L’algerina che aveva di fronte è rivale che “mena duro, ha colpi pesanti” dice il coach Emanuele Renzini, ma altre del gruppo azzurro l’hanno sconfitta. “Poteva riuscirci anche Angela ai punti – aggiunge il tecnico – ma ha deciso così, a me ha solo detto che non voleva combattere che il naso le faceva male”. “Ho sentito un colpo fortissimo e mi ha fatto troppo male – aggiunge l’azzurra – sono un’istintiva, non ci ho pensato due volte. Non volevo che la mia famiglia vedesse certe cose. Ho preso una decisione di maturità, non ero spaventata i colpi sono la mia vita, so che posso finire anche ko. Ma oggi non me la sono sentita”. Dicono che non ci sia stata alcuna premeditazione nell’abbandono lampo. “Ho lasciato le polemiche fuori, io poi non sono nessuno per poter giudicare – dice tra i singhiozzi – resto la donna forte che sono, quanto è successo qui non mi cambierà. Sono salita sul ring perché sono e resto una guerriera, mio padre mi ha insegnato così. E quando mi sono inginocchiata a lui ho pensato e ho sentito le sue parole ‘Angelina stavolta non ce l’hai fatta’. Con me c’è lui e Dio, sono loro che hanno voluto che andasse così”.

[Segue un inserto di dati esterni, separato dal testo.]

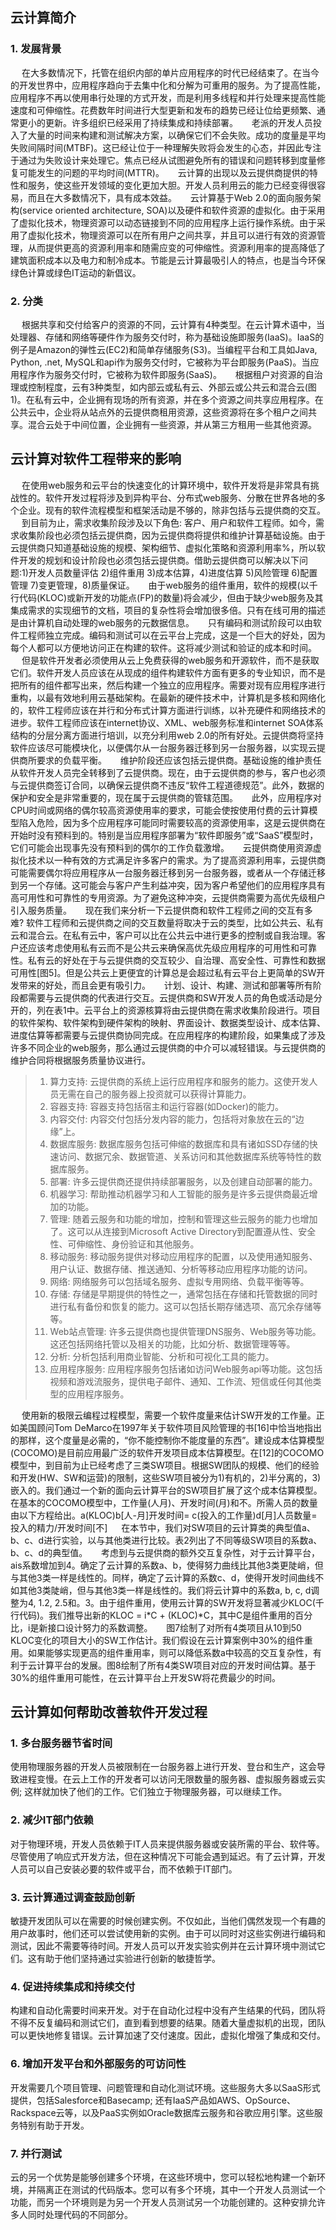 ## 云计算简介

### 1. 发展背景

&emsp; 在大多数情况下，托管在组织内部的单片应用程序的时代已经结束了。在当今的开发世界中，应用程序趋向于去集中化和分解为可重用的服务。为了提高性能，应用程序不再以使用串行处理的方式开发，而是利用多线程和并行处理来提高性能速度和可伸缩性。花费数年时间进行大型更新和发布的趋势已经让位给更频繁、通常更小的更新。许多组织已经采用了持续集成和持续部署。
&emsp; 老派的开发人员投入了大量的时间来构建和测试解决方案，以确保它们不会失败。成功的度量是平均失败间隔时间(MTBF)。这已经让位于一种理解失败将会发生的心态，并因此专注于通过为失败设计来处理它。焦点已经从试图避免所有的错误和问题转移到度量修复可能发生的问题的平均时间(MTTR)。
&emsp; 云计算的出现以及云提供商提供的特性和服务，使这些开发领域的变化更加大胆。开发人员利用云的能力已经变得很容易，而且在大多数情况下，具有成本效益。
&emsp; 云计算基于Web 2.0的面向服务架构(service oriented architecture, SOA)以及硬件和软件资源的虚拟化。由于采用了虚拟化技术，物理资源可以动态链接到不同的应用程序上运行操作系统。由于采用了虚拟化技术，物理资源可以在所有用户之间共享，并且可以进行有效的资源管理，从而提供更高的资源利用率和随需应变的可伸缩性。资源利用率的提高降低了建筑面积成本以及电力和制冷成本。节能是云计算最吸引人的特点，也是当今环保绿色计算或绿色IT运动的新倡议。

### 2. 分类

&emsp; 根据共享和交付给客户的资源的不同，云计算有4种类型。在云计算术语中，当处理器、存储和网络等硬件作为服务交付时，称为基础设施即服务(IaaS)。IaaS的例子是Amazon的弹性云(EC2)和简单存储服务(S3)。当编程平台和工具如Java, Python, .net, MySQL和api作为服务交付时，它被称为平台即服务(PaaS)。当应用程序作为服务交付时，它被称为软件即服务(SaaS)。
&emsp; 根据租户对资源的自治理或控制程度，云有3种类型，如内部云或私有云、外部云或公共云和混合云(图1)。在私有云中，企业拥有现场的所有资源，并在多个资源之间共享应用程序。在公共云中，企业将从站点外的云提供商租用资源，这些资源将在多个租户之间共享。混合云处于中间位置，企业拥有一些资源，并从第三方租用一些其他资源。

## 云计算对软件工程带来的影响
&emsp; 在使用web服务和云平台的快速变化的计算环境中，软件开发将是非常具有挑战性的。软件开发过程将涉及到异构平台、分布式web服务、分散在世界各地的多个企业。现有的软件流程模型和框架活动是不够的，除非包括与云提供商的交互。
&emsp; 到目前为止，需求收集阶段涉及以下角色: 客户、用户和软件工程师。如今，需求收集阶段也必须包括云提供商，因为云提供商将提供和维护计算基础设施。由于云提供商只知道基础设施的规模、架构细节、虚拟化策略和资源利用率%，所以软件开发的规划和设计阶段也必须包括云提供商。借助云提供商可以解决以下问题:1)开发人员数量评估 2)组件重用 3)成本估算，4)进度估算 5)风险管理 6)配置管理 7)变更管理，8)质量保证。
&emsp; 由于web服务的组件重用，软件的规模(以千行代码(KLOC)或新开发的功能点(FP)的数量)将会减少，但由于缺少web服务及其集成需求的实现细节的文档，项目的复杂性将会增加很多倍。只有在线可用的描述是由计算机自动处理的web服务的元数据信息。
&emsp; 只有编码和测试阶段可以由软件工程师独立完成。编码和测试可以在云平台上完成，这是一个巨大的好处，因为每个人都可以方便地访问正在构建的软件。这将减少测试和验证的成本和时间。
&emsp; 但是软件开发者必须使用从云上免费获得的web服务和开源软件，而不是获取它们。软件开发人员应该在从现成的组件构建软件方面有更多的专业知识，而不是把所有的组件都写出来，然后构建一个独立的应用程序。需要对现有应用程序进行重构，以最有效地利用云基础架构。在最新的硬件技术中，计算机是多核和网络化的，软件工程师应该在并行和分布式计算方面进行训练，以补充硬件和网络技术的进步。软件工程师应该在internet协议、XML、web服务标准和internet SOA体系结构的分层分离方面进行培训，以充分利用web 2.0的所有好处。云提供商将坚持软件应该尽可能模块化，以便偶尔从一台服务器迁移到另一台服务器，以实现云提供商所要求的负载平衡。
&emsp; 维护阶段还应该包括云提供商。基础设施的维护责任从软件开发人员完全转移到了云提供商。现在，由于云提供商的参与，客户也必须与云提供商签订合同，以确保云提供商不违反“软件工程道德规范”。此外，数据的保护和安全是非常重要的，现在属于云提供商的管辖范围。
&emsp; 此外，应用程序对CPU时间或网络的偶尔较高资源使用率的要求，可能会使按使用付费的云计算模型陷入危险，因为多个应用程序可能同时需要较高的资源使用率，这是云提供商在开始时没有预料到的。特别是当应用程序部署为“软件即服务”或“SaaS”模型时，它们可能会出现事先没有预料到的偶尔的工作负载激增。
&emsp; 云提供商使用资源虚拟化技术以一种有效的方式满足许多客户的需求。为了提高资源利用率，云提供商可能需要偶尔将应用程序从一台服务器迁移到另一台服务器，或者从一个存储迁移到另一个存储。这可能会与客户产生利益冲突，因为客户希望他们的应用程序具有高可用性和可靠性的专用资源。为了避免这种冲突，云提供商需要为高优先级租户引入服务质量。
&emsp; 现在我们来分析一下云提供商和软件工程师之间的交互有多难? 软件工程师和云提供商之间的交互数量将取决于云的类型，比如公共云、私有云和混合云。在私有云中，客户可以比在公共云中进行更多的控制或自我治理。客户还应该考虑使用私有云而不是公共云来确保高优先级应用程序的可用性和可靠性。私有云的好处在于与云提供商的交互较少、自治理、高安全性、可靠性和数据可用性[图5]。但是公共云上更便宜的计算总是会超过私有云平台上更简单的SW开发带来的好处，而且会更有吸引力。
&emsp; 计划、设计、构建、测试和部署等所有阶段都需要与云提供商的代表进行交互。云提供商和SW开发人员的角色或活动是分开的，列在表1中。云平台上的资源核算将由云提供商在需求收集阶段进行。项目的软件架构、软件架构到硬件架构的映射、界面设计、数据类型设计、成本估算、进度估算等都需要与云提供商协同完成。在应用程序的构建阶段，如果集成了涉及许多不同企业的web服务，那么通过云提供商的中介可以减轻错误。与云提供商的维护合同将根据服务质量协议进行。

> 1. 算力支持: 云提供商的系统上运行应用程序和服务的能力。这使开发人员无需在自己的服务器上投资就可以获得计算能力。
> 2. 容器支持: 容器支持包括宿主和运行容器(如Docker)的能力。
> 3. 内容交付: 内容交付包括分发内容的能力，包括将对象放在云的“边缘”上。
> 4. 数据库服务: 数据库服务包括可伸缩的数据库和具有诸如SSD存储的快速访问、数据冗余、数据管道、关系访问和其他数据库系统等特性的数据库服务。
> 5. 部署: 许多云提供商还提供持续部署服务，以及创建自动部署的能力。
> 6. 机器学习: 帮助推动机器学习和人工智能的服务是许多云提供商最近增加的功能。
> 7. 管理: 随着云服务和功能的增加，控制和管理这些云服务的能力也增加了。这可以从连接到Microsoft Active Directory到配置遵从性、安全性、可伸缩性、身份验证和其他服务。
> 8. 移动服务: 移动服务提供对移动应用程序的配置，以及使用通知服务、用户认证、数据存储、推送通知、分析等移动应用程序功能的访问。
> 9. 网络: 网络服务可以包括域名服务、虚拟专用网络、负载平衡等等。
> 10. 存储: 存储是早期提供的特性之一，通常包括在存储和托管数据的同时进行私有备份和恢复的能力。这可以包括长期存储选项、高冗余存储等等。
> 11. Web站点管理: 许多云提供商也提供管理DNS服务、Web服务等功能。这还包括网络托管以及相关的功能，比如分析、数据管理等等。
> 12. 分析: 分析包括利用商业智能、分析和可视化工具的能力。
> 13. 应用程序服务: 应用程序服务包括诸如访问Web服务api等功能。这包括视频和游戏流服务，提供电子邮件、通知、工作流、短信或任何其他类型的应用程序服务。

&emsp; 使用新的极限云编程过程模型，需要一个软件度量来估计SW开发的工作量。正如美国顾问Tom DeMarco在1997年关于软件项目风险管理的书[16]中恰当地指出的那样，这个度量是必需的，“你不能控制你不能度量的东西”。建设成本估算模型(COCOMO)是目前应用最广泛的软件开发项目成本估算模型。在[12]的COCOMO模型中，到目前为止已经考虑了三类SW项目。根据SW团队的规模、他们的经验和开发(HW、SW和运营)的限制，这些SW项目被分为1)有机的，2)半分离的，3)嵌入的。我们通过一个新的面向云计算平台的SW项目扩展了这个成本估算模型。在基本的COCOMO模型中，工作量(人月)、开发时间(月)和不。所需人员的数量由以下方程给出。a(KLOC)b[人-月]开发时间= c(投入的工作量)d[月]人员数量=投入的精力/开发时间[不]
&emsp; 在本节中，我们对SW项目的云计算类的典型值a、b、c、d进行实验，以与其他类进行比较。表2列出了不同等级SW项目的系数a、b、c、d的典型值。
&emsp; 考虑到与云提供商的额外交互复杂性，对于云计算平台，ais系数增加到4。确定了云计算的系数a、b，使得努力曲线比其他3类更陡峭，但与其他3类一样是线性的。同样，确定了云计算的系数c、d，使得开发时间曲线不如其他3类陡峭，但与其他3类一样是线性的。我们将云计算中的系数a, b, c, d调整为4, 1.2, 2.5和。3。由于组件重用，使用云计算的SW开发将显著减少KLOC(千行代码)。我们推导出新的KLOC = i*C + (KLOC)*C，其中C是组件重用的百分比，i是新接口设计努力的系数调整。
&emsp; 图7绘制了对所有4类项目从10到50 KLOC变化的项目大小的SW工作估计。我们假设在云计算案例中30%的组件重用。如果能够实现更高的组件重用率，则可以降低系数a中较高的交互复杂性，有利于云计算平台的发展。图8绘制了所有4类SW项目对应的开发时间估算。基于30%的组件重用可能性，在云计算平台上开发SW将花费最少的时间。

## 云计算如何帮助改善软件开发过程

### 1. 多台服务器节省时间

使用物理服务器的开发人员被限制在一台服务器上进行开发、登台和生产，这会导致进程变慢。在云上工作的开发者可以访问无限数量的服务器、虚拟服务器或云实例; 这样就加快了他们的工作。它们独立于物理服务器，可以继续工作。

### 2. 减少IT部门依赖

对于物理环境，开发人员依赖于IT人员来提供服务器或安装所需的平台、软件等。尽管使用了响应式开发方法，但在这种情况下可能会遇到延迟。有了云计算，开发人员可以自己安装必要的软件或平台，而不依赖于IT部门。

### 3. 云计算通过调查鼓励创新

敏捷开发团队可以在需要的时候创建实例。不仅如此，当他们偶然发现一个有趣的用户故事时，他们还可以尝试使用新的实例。由于可以同时对这些实例进行编码和测试，因此不需要等待时间。开发人员可以开发实验实例并在云计算环境中测试它们。这有助于他们坚持通过实验进行创新的敏捷哲学。

### 4. 促进持续集成和持续交付

构建和自动化需要时间来开发。对于在自动化过程中没有产生结果的代码，团队将不得不反复编码和测试它们，直到看到想要的结果。随着大量虚拟机的出现，团队可以更快地修复错误。云计算加速了交付速度。因此，虚拟化增强了集成和交付。

### 6. 增加开发平台和外部服务的可访问性

开发需要几个项目管理、问题管理和自动化测试环境。这些服务大多以SaaS形式提供，包括Salesforce和Basecamp; 还有IaaS产品如AWS、OpSource、Rackspace云等，以及PaaS实例如Oracle数据库云服务和谷歌应用引擎。这些服务特别有助于开发。

### 7. 并行测试

云的另一个优势是能够创建多个环境，在这些环境中，您可以轻松地构建一个新环境，并隔离正在测试的代码版本。您可以有多个环境，其中一个开发人员测试一个功能，而另一个环境则是为另一个开发人员测试另一个功能创建的。这种安排允许多人同时处理代码的不同部分。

Lacrime tante, e pure rabbia. Già quando c’era stato il sorteggio, che aveva voluto l’incrocio al primo turno con la discussa rivale nordafricana. “Ha detto che non era giusto che dovesse combattere con un’atleta che ha caratteristiche androgine” dice il tecnico, ammettendo che allora la questione esisteva. “Tutta Italia le ha chiesto di non combattere – sostiene ancora Renzini – quella del pugilato e non solo. Le pressioni sono state enormi, sarebbe stato più facile non presentarsi proprio”. Insomma Khelif non era considerata un’avversaria come le altre. E il dibattito resta irrisolto, sul piano normativo. Ma allora con chi deve gareggiare Khelif? “Non credo ci sia alternativa, l’argomento è complesso e non vorrei essere al posto tra gli esperti del Cio – dice il tecnico – c’è disparità ed è evidente, va regolamentata”. Carini però dice di averci provato, il naso forse le faceva già male prima, poi quel pugno che ha provocato l’abbandona e una sollevazione divenuta in poche ore mondiale. Troppo forse anche per una ragazza abituata a prendere pugni. “Ma sul ring ci risalgo eccome, è la mia vita” dice l’azzurra. La sua Olimpiade è finita in ginocchio, tra le lacrime per il match che le ha cambiato la vita.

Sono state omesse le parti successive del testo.